* [TASK TO COMPLETE]
Give back an exact copy of the listing that follows, without the pictures.
============================================================
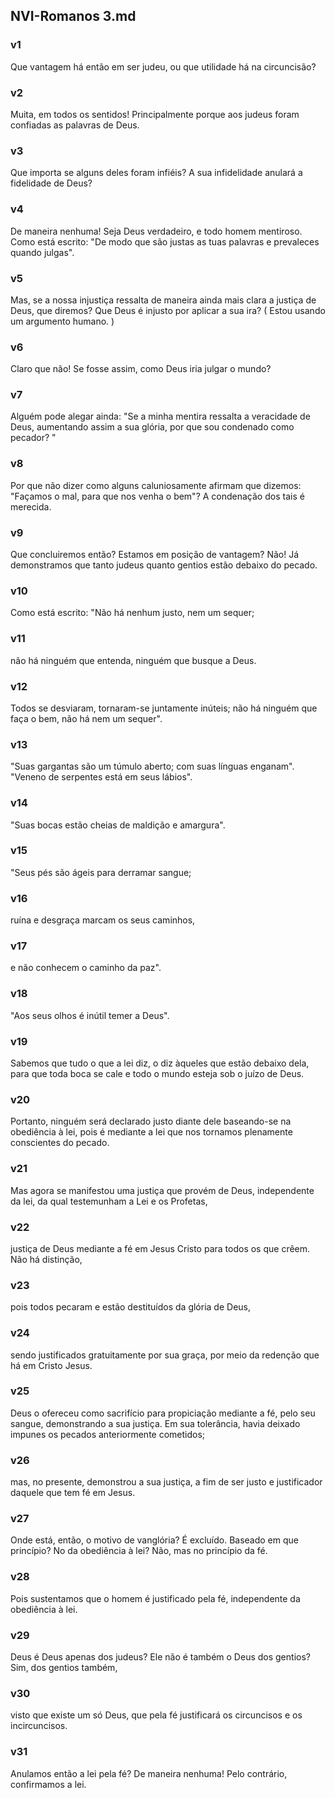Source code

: ## NVI-Romanos 3.md
### v1
 Que vantagem há então em ser judeu, ou que utilidade há na circuncisão?
### v2
 Muita, em todos os sentidos! Principalmente porque aos judeus foram confiadas as palavras de Deus.
### v3
 Que importa se alguns deles foram infiéis? A sua infidelidade anulará a fidelidade de Deus?
### v4
 De maneira nenhuma! Seja Deus verdadeiro, e todo homem mentiroso. Como está escrito: "De modo que são justas as tuas palavras e prevaleces quando julgas".
### v5
 Mas, se a nossa injustiça ressalta de maneira ainda mais clara a justiça de Deus, que diremos? Que Deus é injusto por aplicar a sua ira? ( Estou usando um argumento humano. )
### v6
 Claro que não! Se fosse assim, como Deus iria julgar o mundo?
### v7
 Alguém pode alegar ainda: "Se a minha mentira ressalta a veracidade de Deus, aumentando assim a sua glória, por que sou condenado como pecador? "
### v8
 Por que não dizer como alguns caluniosamente afirmam que dizemos: "Façamos o mal, para que nos venha o bem"? A condenação dos tais é merecida.
### v9
 Que concluiremos então? Estamos em posição de vantagem? Não! Já demonstramos que tanto judeus quanto gentios estão debaixo do pecado.
### v10
 Como está escrito: "Não há nenhum justo, nem um sequer;
### v11
 não há ninguém que entenda, ninguém que busque a Deus.
### v12
 Todos se desviaram, tornaram-se juntamente inúteis; não há ninguém que faça o bem, não há nem um sequer".
### v13
 "Suas gargantas são um túmulo aberto; com suas línguas enganam". "Veneno de serpentes está em seus lábios".
### v14
 "Suas bocas estão cheias de maldição e amargura".
### v15
 "Seus pés são ágeis para derramar sangue;
### v16
 ruína e desgraça marcam os seus caminhos,
### v17
 e não conhecem o caminho da paz".
### v18
 "Aos seus olhos é inútil temer a Deus".
### v19
 Sabemos que tudo o que a lei diz, o diz àqueles que estão debaixo dela, para que toda boca se cale e todo o mundo esteja sob o juízo de Deus.
### v20
 Portanto, ninguém será declarado justo diante dele baseando-se na obediência à lei, pois é mediante a lei que nos tornamos plenamente conscientes do pecado.
### v21
 Mas agora se manifestou uma justiça que provém de Deus, independente da lei, da qual testemunham a Lei e os Profetas,
### v22
 justiça de Deus mediante a fé em Jesus Cristo para todos os que crêem. Não há distinção,
### v23
 pois todos pecaram e estão destituídos da glória de Deus,
### v24
 sendo justificados gratuitamente por sua graça, por meio da redenção que há em Cristo Jesus.
### v25
 Deus o ofereceu como sacrifício para propiciação mediante a fé, pelo seu sangue, demonstrando a sua justiça. Em sua tolerância, havia deixado impunes os pecados anteriormente cometidos;
### v26
 mas, no presente, demonstrou a sua justiça, a fim de ser justo e justificador daquele que tem fé em Jesus.
### v27
 Onde está, então, o motivo de vanglória? É excluído. Baseado em que princípio? No da obediência à lei? Não, mas no princípio da fé.
### v28
 Pois sustentamos que o homem é justificado pela fé, independente da obediência à lei.
### v29
 Deus é Deus apenas dos judeus? Ele não é também o Deus dos gentios? Sim, dos gentios também,
### v30
 visto que existe um só Deus, que pela fé justificará os circuncisos e os incircuncisos.
### v31
 Anulamos então a lei pela fé? De maneira nenhuma! Pelo contrário, confirmamos a lei.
============================================================
* [ANSWER SECTION]
Source code

: ## NVI-Romanos 3.md
### v1
 Que vantagem há então em ser judeu, ou que utilidade há na circuncisão?
### v2
 Muita, em todos os sentidos! Principalmente porque aos judeus foram confiadas as palavras de Deus.
### v3
 Que importa se alguns deles foram infiéis? A sua infidelidade anulará a fidelidade de Deus?
### v4
 De maneira nenhuma! Seja Deus verdadeiro, e todo homem mentiroso. Como está escrito: "De modo que são justas as tuas palavras e prevaleces quando julgas".
### v5
 Mas, se a nossa injustiça ressalta de maneira ainda mais clara a justiça de Deus, que diremos? Que Deus é injusto por aplicar a sua ira? ( Estou usando um argumento humano. )
### v6
 Claro que não! Se fosse assim, como Deus iria julgar o mundo?
### v7
 Alguém pode alegar ainda: "Se a minha mentira ressalta a veracidade de Deus, aumentando assim a sua glória, por que sou condenado como pecador? "
### v8
 Por que não dizer como alguns caluniosamente afirmam que dizemos: "Façamos o mal, para que nos venha o bem"? A condenação dos tais é merecida.
### v9
 Que concluiremos então? Estamos em posição de vantagem? Não! Já demonstramos que tanto judeus quanto gentios estão debaixo do pecado.
### v10
 Como está escrito: "Não há nenhum justo, nem um sequer;
### v11
 não há ninguém que entenda, ninguém que busque a Deus.
### v12
 Todos se desviaram, tornaram-se juntamente inúteis; não há ninguém que faça o bem, não há nem um sequer".
### v13
 "Suas gargantas são um túmulo aberto; com suas línguas enganam". "Veneno de serpentes está em seus lábios".
### v14
 "Suas bocas estão cheias de maldição e amargura".
### v15
 "Seus pés são ágeis para derramar sangue;
### v16
 ruína e desgraça marcam os seus caminhos,
### v17
 e não conhecem o caminho da paz".
### v18
 "Aos seus olhos é inútil temer a Deus".
### v19
 Sabemos que tudo o que a lei diz, o diz àqueles que estão debaixo dela, para que toda boca se cale e todo o mundo esteja sob o juízo de Deus.
### v20
 Portanto, ninguém será declarado justo diante dele baseando-se na obediência à lei, pois é mediante a lei que nos tornamos plenamente conscientes do pecado.
### v21
 Mas agora se manifestou uma justiça que provém de Deus, independente da lei, da qual testemunham a Lei e os Profetas,
### v22
 justiça de Deus mediante a fé em Jesus Cristo para todos os que crêem. Não há distinção,
### v23
 pois todos pecaram e estão destituídos da glória de Deus,
### v24
 sendo justificados gratuitamente por sua graça, por meio da redenção que há em Cristo Jesus.
### v25
 Deus o ofereceu como sacrifício para propiciação mediante a fé, pelo seu sangue, demonstrando a sua justiça. Em sua tolerância, havia deixado impunes os pecados anteriormente cometidos;
### v26
 mas, no presente, demonstrou a sua justiça, a fim de ser justo e justificador daquele que tem fé em Jesus.
### v27
 Onde está, então, o motivo de vanglória? É excluído. Baseado em que princípio? No da obediência à lei? Não, mas no princípio da fé.
### v28
 Pois sustentamos que o homem é justificado pela fé, independente da obediência à lei.
### v29
 Deus é Deus apenas dos judeus? Ele não é também o Deus dos gentios? Sim, dos gentios também,
### v30
 visto que existe um só Deus, que pela fé justificará os circuncisos e os incircuncisos.
### v31
 Anulamos então a lei pela fé? De maneira nenhuma! Pelo contrário, confirmamos a lei.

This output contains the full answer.